見出し画像

誰も教えてくれないアメリカ不動産が値上がりする要因.その①新築が少ない

これからは日常トピックとは別にアメリカ不動産の事も書いていきます。

自己紹介で書いた通り、私は日米不動産協力機構(JARECO)で米国不動産投資講座の講師をしています。

私の自己紹介は良かったら下記をお読みください♪


この米国不動産マスター講座は私がオリジナルで作ったテキストを使っており、多くの受講生の皆様から面白いかったとおっしゃって頂いていますので、ご興味があれば下記にお問い合わせしてみてください。
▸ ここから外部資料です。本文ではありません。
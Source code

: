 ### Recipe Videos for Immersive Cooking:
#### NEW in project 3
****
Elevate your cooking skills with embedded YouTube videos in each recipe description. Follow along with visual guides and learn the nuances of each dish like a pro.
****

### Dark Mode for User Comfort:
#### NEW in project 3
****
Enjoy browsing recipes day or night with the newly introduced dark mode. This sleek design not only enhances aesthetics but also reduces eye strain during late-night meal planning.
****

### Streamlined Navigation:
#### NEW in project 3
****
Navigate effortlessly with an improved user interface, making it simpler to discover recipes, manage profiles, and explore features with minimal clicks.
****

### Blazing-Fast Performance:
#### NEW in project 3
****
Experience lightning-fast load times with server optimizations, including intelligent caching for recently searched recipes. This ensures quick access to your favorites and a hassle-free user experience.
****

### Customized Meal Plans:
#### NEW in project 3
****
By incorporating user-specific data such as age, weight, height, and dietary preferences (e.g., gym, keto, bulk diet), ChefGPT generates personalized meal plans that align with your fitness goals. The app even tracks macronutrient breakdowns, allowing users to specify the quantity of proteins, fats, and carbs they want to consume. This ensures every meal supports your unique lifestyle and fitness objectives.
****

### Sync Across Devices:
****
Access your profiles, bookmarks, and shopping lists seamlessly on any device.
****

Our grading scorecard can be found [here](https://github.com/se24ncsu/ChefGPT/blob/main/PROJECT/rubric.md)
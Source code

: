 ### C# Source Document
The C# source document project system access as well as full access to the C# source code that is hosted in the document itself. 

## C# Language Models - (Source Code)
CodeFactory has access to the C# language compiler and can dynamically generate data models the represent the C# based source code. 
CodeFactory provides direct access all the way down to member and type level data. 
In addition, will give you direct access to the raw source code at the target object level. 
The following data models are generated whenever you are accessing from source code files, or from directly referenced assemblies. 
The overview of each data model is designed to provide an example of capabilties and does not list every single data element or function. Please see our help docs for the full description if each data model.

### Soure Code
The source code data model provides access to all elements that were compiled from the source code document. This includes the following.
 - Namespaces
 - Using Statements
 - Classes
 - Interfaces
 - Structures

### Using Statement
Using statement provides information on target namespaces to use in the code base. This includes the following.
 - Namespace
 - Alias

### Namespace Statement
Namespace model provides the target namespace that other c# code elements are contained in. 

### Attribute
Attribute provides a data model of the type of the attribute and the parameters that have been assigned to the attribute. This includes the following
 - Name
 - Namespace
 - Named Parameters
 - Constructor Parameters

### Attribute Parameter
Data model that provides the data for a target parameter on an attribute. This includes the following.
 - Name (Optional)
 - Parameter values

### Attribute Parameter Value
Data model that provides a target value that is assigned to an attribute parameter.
さて、表題の「アメリカ不動産が値上がりする要因」についてです。

その1つ目として

今日は「アメリカは圧倒的に新築が少ない」という事についてお話ししますね。

日本と対比しながら重要な事をお伝えしますので良かったら最後までお付き合いください!

1.日米の新築供給と資産額の推移(グラフ)

「中古住宅市場活性化ラウンドテーブル 平成25年度報告書」国土交通省

このグラフは国交省の「中古住宅市場ラウンドテーブル 平成25年度報告書」の資料です。
私はこの資料を、全米不動産協会の公式資格である「CIPS(認定国際不動産スペシャリスト)」の講義の中で初めて見て衝撃を受けました。
その驚きが「米国不動産マスター講座」を作って一人でも多くの人に米国不動産の事をお知らせしなければと思った原動力になったと言っても過言ではありません。

2.日本の住宅「不都合な真実」とは


ポイントは
①米国で1945年から2008年、日本では1969年から2011年の、それぞれの住宅投資額の累計と、住宅資産額を比較している。
②米国では「投資額に見合った資産額が積み上がっている」。
③日本では「投資額の累計を約500兆円下回っている」。

それぞれの詳細は下記の通りです。

米国では投資がストックとして少ない減耗として積み上がっているため、好景気などにより再調達原価が上昇すると、資産額が投資額を上回る
=住宅価値が市場を反映して資産となる
日本では、投資額累計に対し、資産額が500兆円程度下回る
=中古住宅の価値が購入時よりも下落する

「中古住宅市場活性化ラウンドテーブル 平成25年度報告書」国土交通省

以上のデータを見て「持家を買っても資産にならない」という事をアメリカ人が聞いたらとても驚く事と思います!

どうしてそうなるのか深掘りしてみます。

3.日米の違いが生じる理由

日本の場合:少し古いですが(この辺りも日本の課題で最新データがない)

国土交通省と総務省の2018年の調査では、流通した持ち家系住宅70万戸のうち新築住宅は54万戸(77%)、中古住宅は16万戸(23%)となった。

ニッセイ基礎研究所

米国の場合:下記は2023年12月のデータで毎月更新されます。

こちらのデータによると新築住宅販売戸数は2023年11月時点で59万戸。


既存住宅(アメリカでは中古住宅とは言いません!)

既存住宅の同時期の販売件数は3,820,000戸(2023年2月は4,550,000戸)

でした。

直近で新築が14%、既存住宅が86%です。

日本と真逆ですよね!

4.ちょっと考えてみてください

Q1.あなたが新築で買った住宅より、駅から近くて新しい物件が大量に売り出されたら、あなたの家の販売価格はどうなりますか?

A.あなたの家は値下がりする

それはそうですよね。

新築物件がより良い条件(もしくは同条件)で大量に供給されるなら古くなるにつれて価格は下がりますよね。
(もちろん、その新築物件がランドマークになって地域の市場全体が上がることはありますので、市場メカニズムの話として聞いてくださいね)
その総和が上記の国交省の資料のグラフになるわけです。

要するに1970年代までは、人口増加と住宅供給の需給バランスが取れていたとも言えます。

その後は、供給量と資産額の乖離が始まります。

これについて、私の講座を受けていただいた、大手建築会社の方になぜですかね?とお聞きしたことがあります。

その方はこうおっしゃっていました。

「簡単なことですよ。必要以上に建て続けて供給がダブついたからです」

私「••••••」

ところで、話は変わりますが、以前アメリカの知人に、「もし自分の住んでいるエリアに新築の開発があると聞いたらどうする?」と聞いたら
彼は「公聴会を開いて断固反対する!だって自分の家の価値が下がるじゃないか」とおっしゃいました。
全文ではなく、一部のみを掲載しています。